Sin embargo, si puede ocurrir que un recuerdo que congelado en el tiempo. Sucedió allí mismo, en el famoso club de Jack Nicklaus, sin importar que las temperaturas superarán los 30 grados centígrados y que el sudor estuviese presente en la frente de todos los jugadores desde su llegada al campo de prácticas.
Todo fluía con normalidad hasta que, en un momento determinado del día, todo se detuvo. Los relojes se pararon. Y tuvo lugar un momento eterno, un espectáculo inolvidable que sirvió de homenaje al aura de Seve Ballesteros.
De pronto, los jugadores dejaron de trabajar, de dar bolas, de hacer movimientos extraños con sus cuerpos y se pararon a observar en silencio. Algunos de ellos habían competido contra Ballesteros, muchos, incluso, se habían hecho profesionales tiempo después de que la carrera del gran Seve hubiera terminado. Pero lo que es irrefutable es que todos ellos se habían beneficiado de la magia que aportó a este deporte.
«Fue un artista. El juego hablaba a través de él», afirmó una vez David Feherty. «Era super natural. Siempre tuve la impresión de que seguía controlando la bola incluso cuando estaba a 200 metros de él».
Feherty, un año más joven que Ballesteros, se sentía bendecido por haber jugado en el European Tour en una época en la que el español ayudó a llevarlo a la cima. Ballesteros era para Europa lo que Arnold Palmer era para el PGA TOUR estadounidense, una figura mística a la que los aficionados adoraban y por la que los patrocinadores hacían cola.
Antes de Ballesteros, el Circuito Europeo «era un grupo de jardineros», señala Feherty. El carisma de Ballesteros y su asombrosa capacidad para pegar una pelota de golf, encontrarla después y averiguar cómo realizar una escapada imposible fue el motor que llevó al European Tour a una posición de enorme fortaleza en las décadas de 1980 y 1990.

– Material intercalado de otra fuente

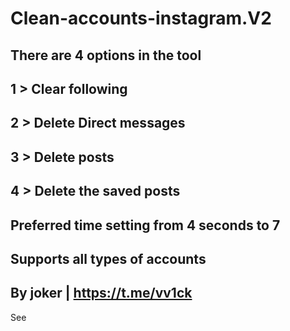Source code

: # Clean-accounts-instagram.V2
There are 4 options in the tool
-
1 > Clear following
-
2 > Delete Direct messages
-
3 > Delete posts
-
4 > Delete the saved posts
-
Preferred time setting from 4 seconds to 7
-
Supports all types of accounts 
-
By joker  | https://t.me/vv1ck
-
See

Ballesteros no sólo hizo cosas mágicas al ganar tres veces el Open Championship y dos Masters, sino que prácticamente reinventó la Ryder Cup cuando los europeos fueron reclutados para unirse a Gran Bretaña e Irlanda. Era alguien a quien no se le podía quitar la vista de encima.
En pocas palabras: «era un genio», dice Padraig Harrington. «Amaba el juego y había un magnetismo animal en él. Estar con él era como estar con un gran gato; había una especie de felino en su interior».
Ballesteros había aprendido a jugar en la playa cerca de su casa en Pedreña, España. Su comienzo en el golf no fue el soñado ya que no podía permitirse unos buenos palos de golf. Su hermano Manuel le regaló un hierro 3 de segunda mano que fue el único palo que Ballesteros aprendió a golpear. Eso sí, aprendió a hacerlo de diferentes maneras.
Bajo, alto, curvado a la izquierda o cortado a la derecha. A Ballesteros le encantaba el desafío, imaginaba rutas de escape, inventaba cosas que nadie había pensado hasta la fecha. El secreto estaba en el par de manos más suave que el juego ha conocido. «Sostenía un palo con tanta suavidad», dijo Feherty, «como si estuviera sosteniendo un pájaro de apenas 1 día de vida».
Fue profesional a los 16 años, novato en el European Tour a los 17, ganador de la Orden de Mérito a los 19, el mismo año que se presentó al mundo al terminar empatado en segundo lugar con Jack Nicklaus detrás de Johnny Miller en el Open Championship. Era la primera vez que Nicklaus le veía, pero no la última. El Oso de Oro era un fanático confirmado. «Su récord, su carisma, su pasión. Era genial para el juego», apunta Nicklaus.
En 1979, a la tierna edad de 22 años, Ballesteros ganó el Open Championship en Royal Lytham de la forma que siempre le caracterizó. Habiendo superado de alguna manera a Nicklaus, Hale Irwin y Ben Crenshaw, Ballesteros iba en cabeza cuando se fue a la derecha en el par 4 del hoyo 17. Su bola se estrelló contra el suelo y salió disparada hacia un aparcamiento, lo que le obligó a dropar sin penalidad.
Desde el aparcamiento, Ballesteros pegó un absoluto golpazo, dejando la bola a cuatro metros y medio de la bandera y consiguiendo posteriormente el birdie. «Los dioses del golf», declaró el locutor de la BBC, «están hoy con el sonriente español».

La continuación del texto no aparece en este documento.